This has got to be one of the hippest, sweetest shows at the 2003 Fringe. Written by T.J. Dawe and Mike Rinaldi, and directed by Amiel Gladstone, Toothpaste and Cigars is a heterosexual almost-romance. Actually it is a romance but Chantry (played by Tallulah Winkelman) doesn't know it-or won't acknowledge it to the disappointed but resigned Wallace (Mike Rinaldi). Chantry and Wallace play out all the connecting games: talking about favourite movies, videos and foods, sharing scraps of trivia (including the fecal content, at death, of various personalities), composing fragments of poetry from fridge magnets, swapping confessions about zits, mono, old lovers.
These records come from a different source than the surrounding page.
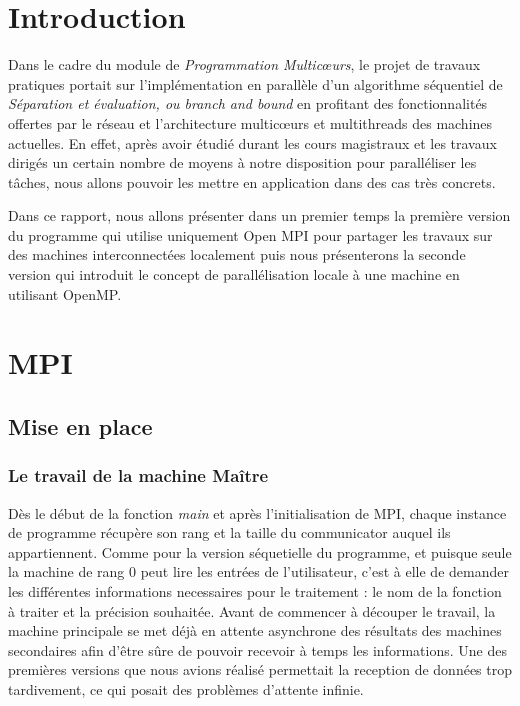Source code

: \chapter*{Introduction}
	Dans le cadre du module de \emph{Programmation Multicœurs}, le projet de travaux pratiques portait sur l'implémentation en parallèle d'un algorithme séquentiel de \emph{Séparation et évaluation, ou branch and bound} en profitant des fonctionnalités offertes par le réseau et l'architecture multicœurs et multithreads des machines actuelles. En effet, après avoir étudié durant les cours magistraux et les travaux dirigés un certain nombre de moyens à notre disposition pour paralléliser les tâches, nous allons pouvoir les mettre en application dans des cas très concrets.
	
	Dans ce rapport, nous allons présenter dans un premier temps la première version du programme qui utilise uniquement Open MPI pour partager les travaux sur des machines interconnectées localement puis nous présenterons la seconde version qui introduit le concept de parallélisation locale à une machine en utilisant OpenMP. 
		

\chapter{MPI}
	\section{Mise en place}
		\subsection{Le travail de la machine \og Maître \fg}
			Dès le début de la fonction \emph{main} et après l'initialisation de MPI, chaque instance de programme récupère son rang et la taille du communicator auquel ils appartiennent. Comme pour la version séquetielle du programme, et puisque seule la machine de rang 0 peut lire les entrées de l'utilisateur, c'est à elle de demander les différentes informations necessaires pour le traitement : le nom de la fonction à traiter et la précision souhaitée. Avant de commencer à découper le travail, la machine principale se met déjà en attente asynchrone des résultats des machines secondaires afin d'être sûre de pouvoir recevoir à temps les informations. Une des premières versions que nous avions réalisé permettait la reception de données trop tardivement, ce qui posait des problèmes d'attente infinie. \\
They click, they really click. But wait: what about Paul, Chantry's boyfriend?

This fast-paced show moves quickly through the intricacies of two people checking each other out; sometimes it repeats a scene with a different outcome. And now and again, we hear the inner workings of Wallace's brain: "Does Paul have a really big penis?" he asks Chantry, but not aloud. Funny, smart and honest, it's a bittersweet, postmodern ships-passing-in-the-night story made completely endearing and entertaining by understated but sweetly earnest Rinaldi and gleamingly effervescent Winkelman.